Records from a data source
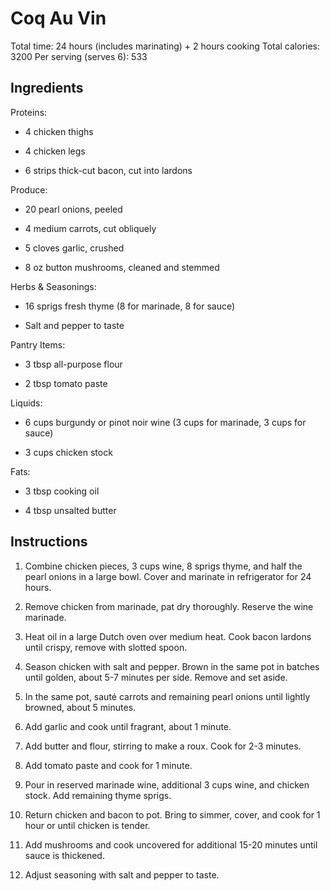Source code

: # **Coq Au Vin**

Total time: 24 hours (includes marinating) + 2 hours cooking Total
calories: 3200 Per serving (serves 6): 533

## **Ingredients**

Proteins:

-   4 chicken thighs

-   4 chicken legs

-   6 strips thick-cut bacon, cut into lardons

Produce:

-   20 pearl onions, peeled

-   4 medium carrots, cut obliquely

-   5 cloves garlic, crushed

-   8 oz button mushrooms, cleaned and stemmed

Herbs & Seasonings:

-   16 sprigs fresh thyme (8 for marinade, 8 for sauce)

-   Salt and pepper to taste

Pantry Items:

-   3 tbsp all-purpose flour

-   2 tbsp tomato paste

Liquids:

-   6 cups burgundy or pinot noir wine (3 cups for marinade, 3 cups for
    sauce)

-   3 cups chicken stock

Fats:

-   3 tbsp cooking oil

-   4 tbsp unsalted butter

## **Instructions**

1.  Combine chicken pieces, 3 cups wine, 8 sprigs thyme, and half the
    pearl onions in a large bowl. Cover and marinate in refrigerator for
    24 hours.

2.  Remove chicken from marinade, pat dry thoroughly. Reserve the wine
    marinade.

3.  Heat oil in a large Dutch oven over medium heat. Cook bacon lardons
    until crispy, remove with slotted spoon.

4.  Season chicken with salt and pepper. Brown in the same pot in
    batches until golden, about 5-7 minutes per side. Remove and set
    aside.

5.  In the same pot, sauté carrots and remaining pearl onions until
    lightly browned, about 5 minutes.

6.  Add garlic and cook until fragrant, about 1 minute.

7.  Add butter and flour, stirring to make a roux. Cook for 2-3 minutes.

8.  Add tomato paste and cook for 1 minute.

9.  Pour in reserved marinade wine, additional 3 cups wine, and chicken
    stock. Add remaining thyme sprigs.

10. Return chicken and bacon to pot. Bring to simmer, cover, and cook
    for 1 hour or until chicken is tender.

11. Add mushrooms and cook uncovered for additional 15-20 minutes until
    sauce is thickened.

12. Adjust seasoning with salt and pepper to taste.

**Exercise directions:** Output the lines of the data exactly, starting at the first and ending with the line that has "pearl onions, peeled". Pictures are not part of it.

**Output:**
Source code

: # **Coq Au Vin**

Total time: 24 hours (includes marinating) + 2 hours cooking Total
calories: 3200 Per serving (serves 6): 533

## **Ingredients**

Proteins:

-   4 chicken thighs

-   4 chicken legs

-   6 strips thick-cut bacon, cut into lardons

Produce:

-   20 pearl onions, peeled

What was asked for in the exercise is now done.